Administration of ascorbic acid (AA) resulted in the restoration of HSPB1 and p62 levels and nuclear translocation of HMGB1, countering the effects of H₂O₂ in SCN1A^severe iNSCs. (a) The treatment of SCN1A^severe iNSCs with 100 μM AA for 12-h duration increase HSPB1 and p62 expression levels comparable to those observed in the WT cells. (b) Quantification of western blot bands shown in (a) presented as mean ± SEM of two biological replicates. *p < 0.05, t-test. (c, d) Treating SCN1A^severe cells with the antioxidant molecules AA led to nuclear translocation of HMGB1, a transcription factors interacting protein that regulates HSPB1 and p62 expression. **p < 0.01, t-test. (e) TUNEL assay in SCN1A^severe iNSCs treated with 2 mM H₂O₂ for 16 or 24 h showed a reduction of apoptotic cells (red fluorescence) in presence of AA pre-treatment (100 μM for 12 h) with respect to untreated condition. (f) Quantification of the number of TUNEL positive cells in experiment presented in (e); at least 300 nuclei were analysed for each condition. **p < 0.01, ***p < 0.001, t-test has been calculated vs. untreated condition in the same time point. (g) Production of ROS due to H₂O₂ treatment in diseased iNSCs in presence or absence of AA pre-treatment.
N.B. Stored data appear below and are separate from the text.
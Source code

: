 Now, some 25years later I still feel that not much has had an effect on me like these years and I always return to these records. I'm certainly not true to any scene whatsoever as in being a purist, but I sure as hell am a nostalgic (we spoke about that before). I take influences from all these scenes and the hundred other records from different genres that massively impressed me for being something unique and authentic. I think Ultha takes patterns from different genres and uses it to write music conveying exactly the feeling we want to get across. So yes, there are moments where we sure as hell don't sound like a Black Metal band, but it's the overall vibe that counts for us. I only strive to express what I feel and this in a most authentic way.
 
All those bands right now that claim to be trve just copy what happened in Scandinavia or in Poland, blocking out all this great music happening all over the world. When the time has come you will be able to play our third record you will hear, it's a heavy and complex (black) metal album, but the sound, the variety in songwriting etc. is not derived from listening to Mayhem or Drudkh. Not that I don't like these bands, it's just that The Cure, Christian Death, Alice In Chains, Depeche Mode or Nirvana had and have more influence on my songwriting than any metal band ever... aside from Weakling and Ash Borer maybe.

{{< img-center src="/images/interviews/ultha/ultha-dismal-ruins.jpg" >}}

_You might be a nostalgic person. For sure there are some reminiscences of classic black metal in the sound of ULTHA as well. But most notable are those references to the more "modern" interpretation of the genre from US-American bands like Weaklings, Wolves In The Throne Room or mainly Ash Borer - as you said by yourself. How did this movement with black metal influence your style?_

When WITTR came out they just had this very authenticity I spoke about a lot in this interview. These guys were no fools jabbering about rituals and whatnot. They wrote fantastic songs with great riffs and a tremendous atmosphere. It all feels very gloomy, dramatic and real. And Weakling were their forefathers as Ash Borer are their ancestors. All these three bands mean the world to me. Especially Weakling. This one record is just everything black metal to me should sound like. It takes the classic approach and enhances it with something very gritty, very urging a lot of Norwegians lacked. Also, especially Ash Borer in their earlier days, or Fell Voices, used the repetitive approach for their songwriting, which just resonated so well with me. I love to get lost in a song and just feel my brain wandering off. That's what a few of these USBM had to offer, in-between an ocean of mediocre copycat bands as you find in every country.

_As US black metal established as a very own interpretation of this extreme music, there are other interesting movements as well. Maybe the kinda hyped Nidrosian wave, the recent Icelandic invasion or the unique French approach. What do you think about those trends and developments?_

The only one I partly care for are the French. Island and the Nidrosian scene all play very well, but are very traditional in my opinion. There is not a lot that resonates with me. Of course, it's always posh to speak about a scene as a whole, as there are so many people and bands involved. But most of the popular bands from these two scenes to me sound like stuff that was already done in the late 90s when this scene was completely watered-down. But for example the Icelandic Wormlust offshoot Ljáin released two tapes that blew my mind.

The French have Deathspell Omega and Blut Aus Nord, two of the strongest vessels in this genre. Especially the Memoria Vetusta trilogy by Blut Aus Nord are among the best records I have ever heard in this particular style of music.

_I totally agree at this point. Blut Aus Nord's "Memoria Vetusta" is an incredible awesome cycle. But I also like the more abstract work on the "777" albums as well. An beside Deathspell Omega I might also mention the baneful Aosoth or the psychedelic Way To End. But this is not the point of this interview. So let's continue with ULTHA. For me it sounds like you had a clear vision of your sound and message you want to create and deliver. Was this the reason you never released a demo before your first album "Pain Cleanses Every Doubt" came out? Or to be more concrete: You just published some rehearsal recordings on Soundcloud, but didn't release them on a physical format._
AA significantly lowered levels of ROS across all tested time intervals. The DCFA-DA signal of each well was normalised to the number of cells in the same well. Data are presented as mean ± SEM of three biological replicates, *p < 0.05, **p < 0.01, ****p < 0.0001, t-test has been calculated vs. untreated in the same time point.